SUPPLIED RECORDS:
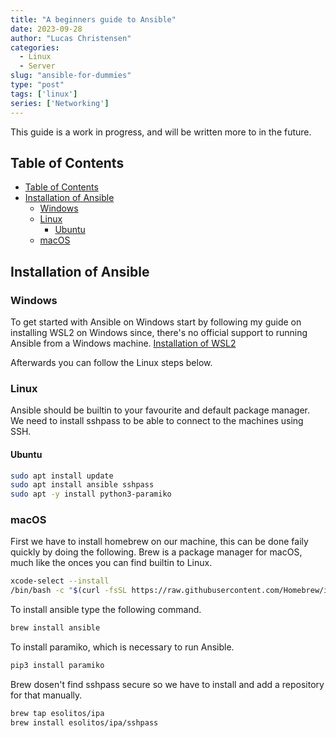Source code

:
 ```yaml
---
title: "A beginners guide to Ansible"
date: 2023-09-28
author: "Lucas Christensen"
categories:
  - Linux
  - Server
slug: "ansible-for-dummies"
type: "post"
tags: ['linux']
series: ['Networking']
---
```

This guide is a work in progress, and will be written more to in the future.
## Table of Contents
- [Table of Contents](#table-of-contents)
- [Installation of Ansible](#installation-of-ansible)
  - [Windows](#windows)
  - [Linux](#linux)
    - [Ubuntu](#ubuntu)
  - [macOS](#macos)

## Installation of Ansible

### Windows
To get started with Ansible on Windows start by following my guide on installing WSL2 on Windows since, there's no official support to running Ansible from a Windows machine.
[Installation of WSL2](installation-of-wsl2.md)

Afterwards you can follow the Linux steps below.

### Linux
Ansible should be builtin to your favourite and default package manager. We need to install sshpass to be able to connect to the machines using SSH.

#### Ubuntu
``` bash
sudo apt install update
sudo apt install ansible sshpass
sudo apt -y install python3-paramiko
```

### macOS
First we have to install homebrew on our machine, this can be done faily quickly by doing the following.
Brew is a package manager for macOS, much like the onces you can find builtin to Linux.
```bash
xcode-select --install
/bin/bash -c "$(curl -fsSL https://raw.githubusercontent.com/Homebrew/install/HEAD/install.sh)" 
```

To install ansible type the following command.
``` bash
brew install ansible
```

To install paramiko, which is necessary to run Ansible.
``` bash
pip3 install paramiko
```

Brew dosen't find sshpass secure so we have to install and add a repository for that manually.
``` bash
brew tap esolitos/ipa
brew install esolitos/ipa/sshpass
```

WORK INSTRUCTIONS: Everything in the data except the pictures must be retyped exactly.

SOLUTION:
Source code

:
 ```yaml
---
title: "A beginners guide to Ansible"
date: 2023-09-28
author: "Lucas Christensen"
categories:
  - Linux
  - Server
slug: "ansible-for-dummies"
type: "post"
tags: ['linux']
series: ['Networking']
---
```

This guide is a work in progress, and will be written more to in the future.
## Table of Contents
- [Table of Contents](#table-of-contents)
- [Installation of Ansible](#installation-of-ansible)
  - [Windows](#windows)
  - [Linux](#linux)
    - [Ubuntu](#ubuntu)
  - [macOS](#macos)

## Installation of Ansible

### Windows
To get started with Ansible on Windows start by following my guide on installing WSL2 on Windows since, there's no official support to running Ansible from a Windows machine.
[Installation of WSL2](installation-of-wsl2.md)

Afterwards you can follow the Linux steps below.

### Linux
Ansible should be builtin to your favourite and default package manager. We need to install sshpass to be able to connect to the machines using SSH.

#### Ubuntu
``` bash
sudo apt install update
sudo apt install ansible sshpass
sudo apt -y install python3-paramiko
```

### macOS
First we have to install homebrew on our machine, this can be done faily quickly by doing the following.
Brew is a package manager for macOS, much like the onces you can find builtin to Linux.
```bash
xcode-select --install
/bin/bash -c "$(curl -fsSL https://raw.githubusercontent.com/Homebrew/install/HEAD/install.sh)" 
```

To install ansible type the following command.
``` bash
brew install ansible
```

To install paramiko, which is necessary to run Ansible.
``` bash
pip3 install paramiko
```

Brew dosen't find sshpass secure so we have to install and add a repository for that manually.
``` bash
brew tap esolitos/ipa
brew install esolitos/ipa/sshpass
```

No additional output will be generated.